Fernando Negrão não leu do papel, mas disse o que pretendia deixar dito.
Ontem, o homem que tem sido dado como favorito para assumir a liderança parlamentar do PSD durante o consulado do recém-eleito Rui Rio colocou os pontos nos ii sobre esse tema e sobre outros igualmente atuais.
O ex-ministro, que até apoiou Pedro Santana Lopes nas diretas laranjas, disse-se mesmo “preparado” para ser presidente da bancada na Assembleia da República, ainda que remetendo a decisão para o líder eleito do PSD.
“Se não estivesse preparado para ser líder parlamentar depois de nove anos como deputado quase que me poderiam passar um atestado de incompetência”, afirmou, admitindo que “está na ordem do dia” a direção parlamentar “eventualmente ser mudada”, mas que “pode até nem ser mudada”.
“É uma decisão que cabe ao novo presidente do PSD no próximo congresso”, concluiu sobre esse tema, deixando campo aberto para os dias 16 a 18 deste mês, em que os sociais-democratas se reunirão na antiga FIL para a aclamação de Rui Rio. O nortenho, depois de vencer a eleição interna, remeteu a decisão acerca da liderança parlamentar precisamente para o congresso.
Mas não foi só nesse ponto que Negrão coincidiu com Rio. Também na justiça – pasta que Negrão já carregou como ministro e já serviu como juiz –, o deputado demonstrou aproximações ao sucessor de Pedro Passos Coelho.
“O caso do Ministério Público, que tem uma investigação em curso e deixa sair informações para ir gerindo a sua investigação criminal – neste caso, temos um problema ético”, afirmou Negrão, em manifesta sintonia com aquilo que Rio disse durante a corrida contra Santana Lopes, em que abriu a porta à não renovação do mandato da atual procuradora-geral da República, Joana Marques Vidal.
“Façamos todos votos para que o sucesso que o Ministério Público tem tido, e tem tido muito, mercê do profissionalismo dos magistrados e de uma vontade férrea de combater a corrupção em Portugal, esperemos que isso não seja manchado por estes episódios menos bons da atividade judicial em Portugal”, afirmou.
"Não há um grande juiz" Depois, até contrariando o espírito mediático geral, considerou não haver nenhum “grande juiz em Portugal” nos dias de hoje.
“Sempre houve grandes juízes, hoje temos bons juízes, mas diria que não temos nenhum grande juiz”, disse Negrão, preocupado com a ausência de “referências” nacionais nas várias áreas profissionais.

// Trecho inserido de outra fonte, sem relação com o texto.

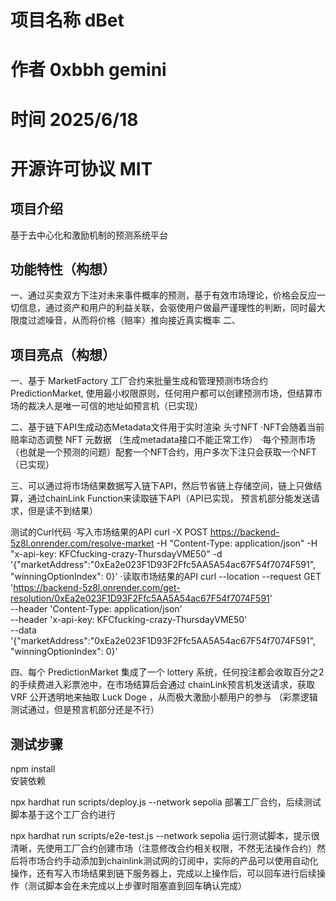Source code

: # 项目名称 dBet
# 作者 0xbbh gemini
# 时间 2025/6/18
# 开源许可协议 MIT

## 项目介绍
基于去中心化和激励机制的预测系统平台

## 功能特性（构想）
一、通过买卖双方下注对未来事件概率的预测，基于有效市场理论，价格会反应一切信息，通过资产和用户的利益关联，会驱使用户做最严谨理性的判断，同时最大限度过滤噪音，从而将价格（赔率）推向接近真实概率
二、

## 项目亮点（构想）
一、基于 MarketFactory 工厂合约来批量生成和管理预测市场合约 PredictionMarket, 使用最小权限原则，任何用户都可以创建预测市场，但结算市场的裁决人是唯一可信的地址如预言机（已实现）

二、基于链下API生成动态Metadata文件用于实时渲染 头寸NFT 
    ·NFT会随着当前赔率动态调整 NFT 元数据 （生成metadata接口不能正常工作）
    ·每个预测市场（也就是一个预测的问题）配套一个NFT合约，用户多次下注只会获取一个NFT（已实现）

三、可以通过将市场结果数据写入链下API，然后节省链上存储空间，链上只做结算，通过chainLink Function来读取链下API（API已实现， 预言机部分能发送请求，但是读不到结果）

测试的Curl代码
·写入市场结果的API
curl -X POST https://backend-5z8l.onrender.com/resolve-market
     -H "Content-Type: application/json"
     -H "x-api-key: KFCfucking-crazy-ThursdayVME50"
     -d '{"marketAddress":"0xEa2e023F1D93F2Ffc5AA5A54ac67F54f7074F591", "winningOptionIndex": 0}'
·读取市场结果的API
curl --location --request GET 'https://backend-5z8l.onrender.com/get-resolution/0xEa2e023F1D93F2Ffc5AA5A54ac67F54f7074F591' \
--header 'Content-Type: application/json' \
--header 'x-api-key: KFCfucking-crazy-ThursdayVME50' \
--data '{"marketAddress":"0xEa2e023F1D93F2Ffc5AA5A54ac67F54f7074F591", "winningOptionIndex": 0}'


四、每个 PredictionMarket 集成了一个 lottery 系统，任何投注都会收取百分之2的手续费进入彩票池中，在市场结算后会通过 chainLink预言机发送请求，获取 VRF 公开透明地来抽取 Luck Doge ，从而极大激励小额用户的参与 （彩票逻辑测试通过，但是预言机部分还是不行）


## 测试步骤

npm install     
安装依赖

npx hardhat run scripts/deploy.js --network sepolia
部署工厂合约，后续测试脚本基于这个工厂合约进行

npx hardhat run scripts/e2e-test.js --network sepolia
运行测试脚本，提示很清晰，先使用工厂合约创建市场（注意修改合约相关权限，不然无法操作合约）然后将市场合约手动添加到chainlink测试网的订阅中，实际的产品可以使用自动化操作，还有写入市场结果到链下服务器上，完成以上操作后，可以回车进行后续操作（测试脚本会在未完成以上步骤时阻塞直到回车确认完成）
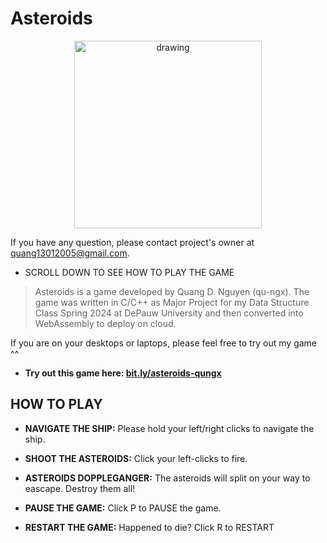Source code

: # Asteroids

<p align="center">
  <img src="https://github.com/user-attachments/assets/56d0fe30-8482-41de-9044-67df5ff3f997" alt="drawing" width="300" height="300"/>
</p>

If you have any question, please contact project's owner at quang13012005@gmail.com.

- SCROLL DOWN TO SEE HOW TO PLAY THE GAME

> Asteroids is a game developed by Quang D. Nguyen (qu-ngx). The game was written in C/C++ as Major Project for my Data Structure Class Spring 2024 at DePauw University and then converted into WebAssembly to deploy on cloud.

If you are on your desktops or laptops, please feel free to try out my game ^^

- **Try out this game here: [bit.ly/asteroids-qungx](bit.ly/asteroids-qungx)**

## HOW TO PLAY

- **NAVIGATE THE SHIP:** Please hold your left/right clicks to navigate the ship.

- **SHOOT THE ASTEROIDS:** Click your left-clicks to fire.

- **ASTEROIDS DOPPLEGANGER:** The asteroids will split on your way to eascape. Destroy them all!

- **PAUSE THE GAME:** Click P to PAUSE the game.

- **RESTART THE GAME:** Happened to die? Click R to RESTART
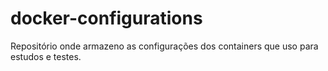 # docker-configurations
Repositório onde armazeno as configurações dos containers que uso para estudos e testes.
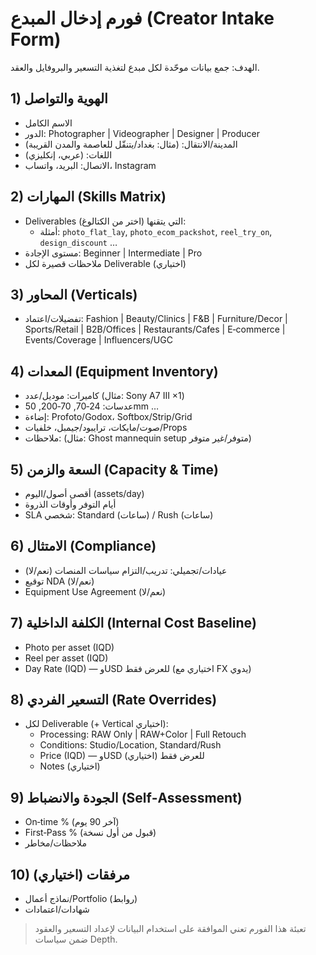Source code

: # فورم إدخال المبدع (Creator Intake Form)

الهدف: جمع بيانات موحّدة لكل مبدع لتغذية التسعير والبروفايل والعقد.

## 1) الهوية والتواصل
- الاسم الكامل
- الدور: Photographer | Videographer | Designer | Producer
- المدينة/الانتقال: (مثال: بغداد/يتنقّل للعاصمة والمدن القريبة)
- اللغات: (عربي، إنكليزي)
- الاتصال: البريد، واتساب، Instagram

## 2) المهارات (Skills Matrix)
- Deliverables التي يتقنها (اختر من الكتالوغ):
  - أمثلة: `photo_flat_lay`, `photo_ecom_packshot`, `reel_try_on`, `design_discount` …
- مستوى الإجادة: Beginner | Intermediate | Pro
- ملاحظات قصيرة لكل Deliverable (اختياري)

## 3) المحاور (Verticals)
- تفضيلات/اعتماد: Fashion | Beauty/Clinics | F&B | Furniture/Decor | Sports/Retail | B2B/Offices | Restaurants/Cafes | E‑commerce | Events/Coverage | Influencers/UGC

## 4) المعدات (Equipment Inventory)
- كاميرات: موديل/عدد (مثال: Sony A7 III ×1)
- عدسات: 24‑70, 70‑200, 50mm …
- إضاءة: Profoto/Godox، Softbox/Strip/Grid
- صوت/مايكات، ترايبود/جيمبل، خلفيات/Props
- ملاحظات: (مثال: Ghost mannequin setup متوفر/غير متوفر)

## 5) السعة والزمن (Capacity & Time)
- أقصى أصول/اليوم (assets/day)
- أيام التوفر وأوقات الذروة
- SLA شخصي: Standard (ساعات) / Rush (ساعات)

## 6) الامتثال (Compliance)
- عيادات/تجميلي: تدريب/التزام سياسات المنصات (نعم/لا)
- توقيع NDA (نعم/لا)
- Equipment Use Agreement (نعم/لا)

## 7) الكلفة الداخلية (Internal Cost Baseline)
- Photo per asset (IQD)
- Reel per asset (IQD)
- Day Rate (IQD) — وUSD للعرض فقط (اختياري مع FX يدوي)

## 8) التسعير الفردي (Rate Overrides)
- لكل Deliverable (+ Vertical اختياري):
  - Processing: RAW Only | RAW+Color | Full Retouch
  - Conditions: Studio/Location, Standard/Rush
  - Price (IQD) — وUSD للعرض فقط (اختياري)
  - Notes (اختياري)

## 9) الجودة والانضباط (Self‑Assessment)
- On‑time % (آخر 90 يوم)
- First‑Pass % (قبول من أول نسخة)
- ملاحظات/مخاطر

## 10) مرفقات (اختياري)
- نماذج أعمال/Portfolio (روابط)
- شهادات/اعتمادات

> تعبئة هذا الفورم تعني الموافقة على استخدام البيانات لإعداد التسعير والعقود ضمن سياسات Depth.
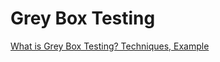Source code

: # Grey Box Testing

[What is Grey Box Testing? Techniques, Example](https://www.guru99.com/grey-box-testing.html#:%7E:text=GRAY%20BOX%20TESTING%20is%20a,functioning%20usage%20of%20an%20application.)
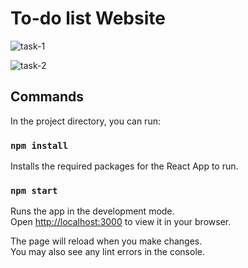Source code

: # To-do list Website

![task-1](https://user-images.githubusercontent.com/59217041/213845190-9a09efe1-eec4-4cd4-aa48-066097ebf9a0.png)

![task-2](https://user-images.githubusercontent.com/59217041/213845196-f2248660-cf86-437e-a60d-37c86c3e407d.png)

## Commands

In the project directory, you can run:

### `npm install`

Installs the required packages for the React App to run. 

### `npm start`

Runs the app in the development mode.\
Open [http://localhost:3000](http://localhost:3000) to view it in your browser.

The page will reload when you make changes.\
You may also see any lint errors in the console.

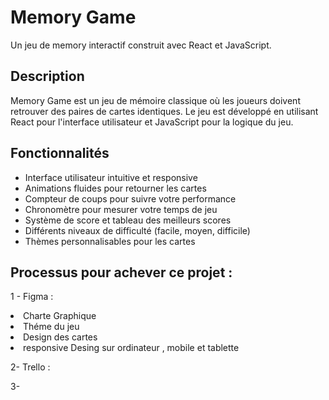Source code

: # Memory Game

Un jeu de memory interactif construit avec React et JavaScript.



##  Description

Memory Game est un jeu de mémoire classique où les joueurs doivent retrouver des paires de cartes identiques. Le jeu est développé en utilisant React pour l'interface utilisateur et JavaScript pour la logique du jeu.

##  Fonctionnalités

- Interface utilisateur intuitive et responsive
- Animations fluides pour retourner les cartes
- Compteur de coups pour suivre votre performance
- Chronomètre pour mesurer votre temps de jeu
- Système de score et tableau des meilleurs scores
- Différents niveaux de difficulté (facile, moyen, difficile)
- Thèmes personnalisables pour les cartes


## Processus pour achever ce projet :

1 - Figma :
    <li> Charte Graphique</li>
        <li> Théme du jeu</li>
            <li> Design des cartes</li>
                <li>responsive Desing sur ordinateur , mobile et tablette </li>

2- Trello : 

3-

Sobre a oferta de bilhetes para jogos de futebol a governantes em exercício de funções, o quadro do PSD não tirou o pé do acelerador. “É aquela coisa muito típica em Portugal em que um tipo até tem dinheiro para comprar o bilhete, mas se conseguir de borla é porque é um tipo importante”, ironizou, sem referir Mário Centeno, que se viu envolto em breve polémica depois de ter recebido bilhetes para assistir a uma partida de futebol do Benfica.
“Do ponto de vista ético, é perfeitamente condenável andar a pedinchar bilhetes para a bola. Do ponto de vista criminal, presumo que também seja condenável andar a pedinchar e aceitar os bilhetes para a bola”, sentenciou o político, que foi orador num almoço-debate organizado pelo International Club of Portugal, no Hilton Fontana, em Lisboa.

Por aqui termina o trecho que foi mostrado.